Dow Jones legt 1,39 Prozent zu

Boeing stark

Dow Jones legt 1,39 Prozent zu

Mögliche Einigung auf EU-Gipfel unterstützt - US-Quartalszahlen im Blick.

Die New Yorker Aktienbörse hat am Mittwoch mit festeren Kursen geschlossen. Auch an der Wall Street stützten Aussagen vom amtierenden EU-Ratspräsidenten Donald Tusk auf dem laufenden Gipfeltreffen. Die 17 Eurostaaten stehen nach Angaben von Tusk kurz vor einer Einigung auf Maßnahmen gegen die Euro--Schuldenkrise. "Wir sind einer gewissen politischen Einigung offensichtlich sehr nahe gekommen", sagte Tusk in Brüssel nach gemeinsamen Beratungen der 27 EU-Regierungschefs.

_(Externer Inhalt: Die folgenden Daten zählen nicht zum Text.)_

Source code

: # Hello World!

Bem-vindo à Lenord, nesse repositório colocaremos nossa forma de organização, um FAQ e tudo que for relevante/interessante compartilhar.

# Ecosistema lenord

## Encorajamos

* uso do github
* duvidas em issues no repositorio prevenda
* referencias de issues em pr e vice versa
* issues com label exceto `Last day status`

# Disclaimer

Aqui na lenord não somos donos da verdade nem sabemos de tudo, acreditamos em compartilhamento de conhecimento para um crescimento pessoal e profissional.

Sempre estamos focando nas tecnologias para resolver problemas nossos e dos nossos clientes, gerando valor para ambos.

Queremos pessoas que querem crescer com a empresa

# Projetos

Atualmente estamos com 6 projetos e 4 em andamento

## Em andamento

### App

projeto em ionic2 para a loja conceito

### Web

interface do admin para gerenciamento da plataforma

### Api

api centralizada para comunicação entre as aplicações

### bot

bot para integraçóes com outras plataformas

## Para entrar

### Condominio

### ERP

Der Dow Jones Industrial Index stieg 162,42 Punkte oder 1,39 Prozent auf 11.869,04 Einheiten. Der S&P-500 Index gewann 12,95 Punkte (plus 1,05 Prozent) auf 1.242,00 Zähler. Der Nasdaq Composite Index erhöhte sich um 12,25 Einheiten oder 0,46 Prozent auf 2.650,67 Zähler.

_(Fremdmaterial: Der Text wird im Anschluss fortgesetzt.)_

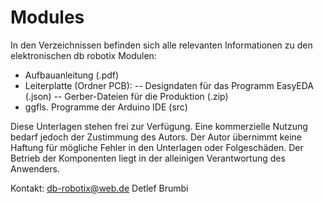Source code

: # Modules
In den Verzeichnissen befinden sich alle relevanten Informationen zu den elektronischen db robotix Modulen:
- Aufbauanleitung (.pdf)
- Leiterplatte (Ordner PCB):
-- Designdaten für das Programm EasyEDA (.json)
-- Gerber-Dateien für die Produktion (.zip)
- ggfls. Programme der Arduino IDE (src)

Diese Unterlagen stehen frei zur Verfügung. Eine kommerzielle Nutzung bedarf jedoch der Zustimmung des Autors.
Der Autor übernimmt keine Haftung für mögliche Fehler in den Unterlagen oder Folgeschäden.
Der Betrieb der Komponenten liegt in der alleinigen Verantwortung des Anwenders.

Kontakt: db-robotix@web.de
Detlef Brumbi
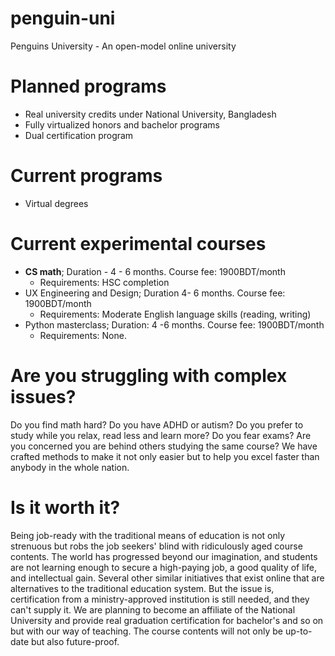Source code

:# penguin-uni
Penguins University - An open-model online university

# Planned programs
- Real university credits under National University, Bangladesh
- Fully virtualized honors and bachelor programs
- Dual certification program

# Current programs
- Virtual degrees

# Current experimental courses
- **CS math**; Duration - 4 - 6 months. Course fee: 1900BDT/month
  - Requirements: HSC completion
- UX Engineering and Design; Duration 4- 6 months. Course fee: 1900BDT/month
  - Requirements: Moderate English language skills (reading, writing)
- Python masterclass; Duration: 4 -6 months. Course fee: 1900BDT/month
  - Requirements: None.

# Are you struggling with complex issues?
Do you find math hard? Do you have ADHD or autism? Do you prefer to study while you relax, read less and learn more? Do you fear exams?
Are you concerned you are behind others studying the same course? 
We have crafted methods to make it not only easier but to help you excel faster than anybody in the whole nation. 

# Is it worth it?
Being job-ready with the traditional means of education is not only strenuous but robs the job seekers' blind with ridiculously aged course contents.
The world has progressed beyond our imagination, and students are not learning enough to secure a high-paying job, a good quality of life, and intellectual gain. 
Several other similar initiatives that exist online that are alternatives to the traditional education system. But the issue is, certification from a ministry-approved institution
is still needed, and they can't supply it. We are planning to become an affiliate of the National University and provide real graduation certification for bachelor's and so on
but with our way of teaching. The course contents will not only be up-to-date but also future-proof.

Auch die Beteiligung der Finanzinstitute an einem Schuldenschnitt für Griechenland werde in diesem Zusammenhang geregelt. Europa verordnet seinen Großbanken strikte Risikovorsorgen für einen teilweisen Schuldenerlass. Damit rücke ein Rettungspaket für das von der Pleite bedrohte Mittelmeerland näher.


Ins Blickfeld rückten auch neue US-Unternehmenszahlen. Bei Boeing sorgten ein weit über den Erwartungen liegender Quartalsgewinn und ein höherer Gewinnausblick für ein Kursplus von 4,46 Prozent auf 66,56 US-Dollar.

Der Ölkonzern ConocoPhillips hatte zwar angesichts von Anteilsverkäufen und Produktionsausfällen in Libyen einen Gewinnrückgang verzeichnet. Bereinigt um Sondereffekte wie diese Verkäufe oder steuerliche Veränderungen hatte das Unternehmen indes die Markterwartungen übertroffen. Die Aktien schlossen mit plus 1,71 Prozent auf 71,89 Dollar.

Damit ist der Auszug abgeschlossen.